Não é segredo ao mais incauto analista político que, no Brasil, qualquer política voltada aos mais pobres afeta diretamente a população negra, que qualquer política que combata as desigualdades regionais, fortaleça o salário mínimo, universalize de fato as políticas sociais e inclua pobres e estudantes oriundos de escolas públicas nas universidades beneficia a parcela negra da sociedade brasileira.

De modo que a escolha feita por Lula e Dilma aos mais pobres, tirando mais de 30 milhões da situação de pobreza foi a mais eficaz arma – prevista no Plano de Ação de Durban – contra a estrutura racista implantada nos anos subsequentes da Abolição e atualizada pela classe dominante e pelos governos que estiveram sob seu comando.

Somadas as políticas de abrangência universal, nos últimos dez anos verificamos um virtuoso processo de discussão, pactuação e implantação de políticas de igualdade racial sem paralelo na história brasileira, considerando que até meados do governo FHC o Estado Brasileiro negava solenemente em todos os fóruns internacionais a existência de racismo no Brasil, e em matéria de política pública para diminuir a desigualdade decorrente do racismo, nem retórica: nota zero para FHC e a todos governos liberais.

Lula e Dilma instituíram a Secretaria Nacional de Políticas de Igualdade Racial – Seppir, inspirando a constituição de uma rede de organismo de igualdade racial em centenas de municípios (mais de 10% dos 5.564 municípios brasileiros) e Estado. Aprovaram remédios jurídicos que colocaram o Brasil na vanguarda do ordenamento jurídico antidiscriminatório, além de se constituírem em instrumentos fundamentais para sustentação da política de promoção social como o Estatuto da Igualdade Racial, Lei de Cotas nas Universidades Públicas, Lei 10.639/03, que institui a obrigatoriedade de ensinar a historia da África e da cultura afro-brasileira em todos os estabelecimentos de ensino do Brasil, Decreto Presidencial 4887/03 que regula a titularização das terras quilombolas.

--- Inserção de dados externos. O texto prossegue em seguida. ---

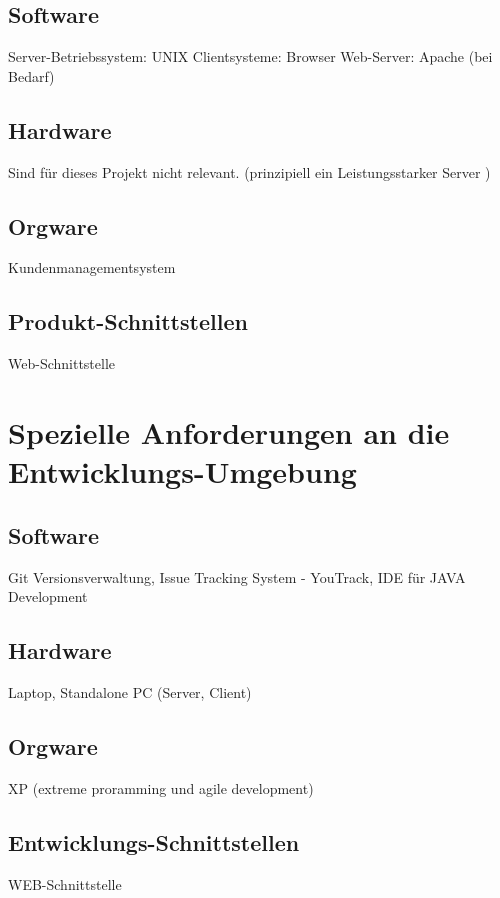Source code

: 		\subsection{Software}
		Server-Betriebssystem: UNIX
		Clientsysteme: Browser
		Web-Server: Apache (bei Bedarf)
		
		\subsection{Hardware}
		Sind für dieses Projekt nicht relevant. (prinzipiell ein Leistungsstarker Server )
		\subsection{Orgware}
		Kundenmanagementsystem
		\subsection{Produkt-Schnittstellen}
		
		Web-Schnittstelle
		
		
	\section{Spezielle Anforderungen an die Entwicklungs-Umgebung}
		\subsection{Software}
		Git Versionsverwaltung, Issue Tracking System - YouTrack, IDE für JAVA Development
		
		\subsection{Hardware}
		Laptop, Standalone PC (Server, Client)
		\subsection{Orgware}
		XP (extreme proramming und agile development)	
		\subsection{Entwicklungs-Schnittstellen}
		WEB-Schnittstelle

As políticas sociais e as políticas específicas de igualdade racial contribuíram para melhorar a qualidade de vida da população negra, dar maior nitidez e contornos – ainda que timidamente – para uma classe média negra que em breve ocupará espaços de decisão, aumentar a consciência de negritude (vemos o crescente aumento da autodeclararão de pretos e pardos nos censos, chegando a 50,6% da população brasileira), compreender a insuficiência do que foi conquistado e querer mais, visto que a população negra ainda acumula desigualmente desvantagens econômicas, sociais e políticas e enfrentam os agravos decorrentes do racismo que sociedade não se livrou, ou seja, ainda estamos distante de um país sem racismo. Aliás, as mobilizações de junho apresentaram explicitamente o fenômeno do “querer mais” após conquistas importantes.

O movimento social negro impactado pelas mudanças ganhou mais maturidade, manteve-se como um espaço importante para a formulação da estratégia e da luta contra o racismo, além de espraiar e/ou consolidar estruturas diversificadas (em governos, parlamentos, partidos, universidades, sindicatos, entidades de classe, movimentos sociais, empresas) para contribuir no curso da luta política contra o racismo no Brasil.

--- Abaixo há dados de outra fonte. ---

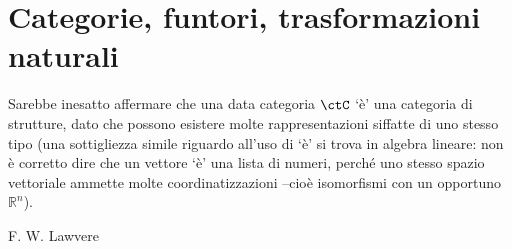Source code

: \chapter{Categorie, funtori, trasformazioni naturali}\label{chap_cat_fun_nat}
\epigraph{
	Sarebbe inesatto affermare che una data categoria \(\ctC\) `è' una categoria di strutture, dato che possono esistere molte rappresentazioni siffatte di uno stesso tipo (una sottigliezza simile riguardo all'uso di `è' si trova in algebra lineare: non è corretto dire che un vettore `è' una lista di numeri, perché uno stesso spazio vettoriale ammette molte coordinatizzazioni --cioè isomorfismi con un opportuno \(\mathbb{R}^n\)).
}{F. W. Lawvere}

Hoje, o Brasil tem a mais adequada legislação antidiscriminatória; organismo/entidades de combate ao racismo capilarizados em todo país; instituições de várias vertentes e campos de atuação com estrutura de combate ao racismo; centenas de proposta voltada para o combate ao racismo e promoção social dos negros tramitando no Congresso Nacional, em todas assembleias legislativas e nas câmaras de vereadores dos principais municípios; uma classe média evoluindo e buscando espaços anteriormente reservados a alguns brancos da tradicional classe média.

O PCdoB, força fundamental de construção e sustentação do projeto popular que ascendeu ao poder, foi importante partícipe da construção do processo de igualdade racial em curso no país desde 2003, gerindo, formulando ou apoiando todas as políticas que beneficiaram a população negra. Os comunistas atuaram no legislativo, executivo, movimentos sociais, universidades e são presença respeitada no movimento negro brasileiro. Internamente realizou dois seminários nacionais para aprofundar a compreensão partidária sobre a temática e o Comitê Central atual instituiu a Coordenação Nacional de Combate ao Racismo – sob acompanhamento da Secretaria Nacional de Movimentos Sociais.

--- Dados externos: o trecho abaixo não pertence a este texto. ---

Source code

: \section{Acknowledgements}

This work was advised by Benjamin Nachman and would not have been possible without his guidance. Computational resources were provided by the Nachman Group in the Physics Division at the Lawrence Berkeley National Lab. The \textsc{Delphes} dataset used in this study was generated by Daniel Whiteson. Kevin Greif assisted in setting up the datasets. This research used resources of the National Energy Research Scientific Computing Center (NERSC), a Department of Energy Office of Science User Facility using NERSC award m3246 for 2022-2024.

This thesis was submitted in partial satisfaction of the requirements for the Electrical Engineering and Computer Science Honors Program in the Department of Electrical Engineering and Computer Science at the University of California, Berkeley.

No entanto, ainda não conseguimos elaborar um posicionamento sobre a questão racial que o coletivo partidário assimile, dogmatismo é uma praga que não se extingue por decreto, é importante estudo e debate sistemático. Há quem ainda acredita que a luta contra o racismo divide os trabalhadores, há olhares diversos sobre a questão racial no Brasil, há diferentes ou divergentes opiniões sobre a necessidade ou não da existência do movimento negro no Brasil, esses debates precisam ser enfrentados.

O PCdoB precisa apresentar uma política sobre esse tema para a nação, é inerente ao Novo Projeto Nacional de Desenvolvimento (NPDN) solucionar as tensões no seio do povo para unir mais e melhor o Brasil. Questão que uma Conferência Nacional do PCdoB sobre a Questão Racial pode solucionar ou aproximar de uma solução mais segura, porque mobiliza parte expressiva da militância e da inteligência partidária em todo país.

Além da Conferência Nacional, estamos maduros para transformar a Coordenação Nacional de Combate ao Racismo em uma Secretaria Nacional, considerado o volume crescente de demandas, a relativa autonomia da pasta e a necessidade elevar o status do combate ao racismo no NPND, pois não seremos capazes de desenvolver o Brasil sem vencer o racismo e incorporar a população negra.

*Titulo Original: Por uma Conferência Nacional do PCdoB sobre a questão racial

*Edson França é Secretário Nacional Adjunto de Movimentos Sociais e membro do Comitê Central do PCdoB.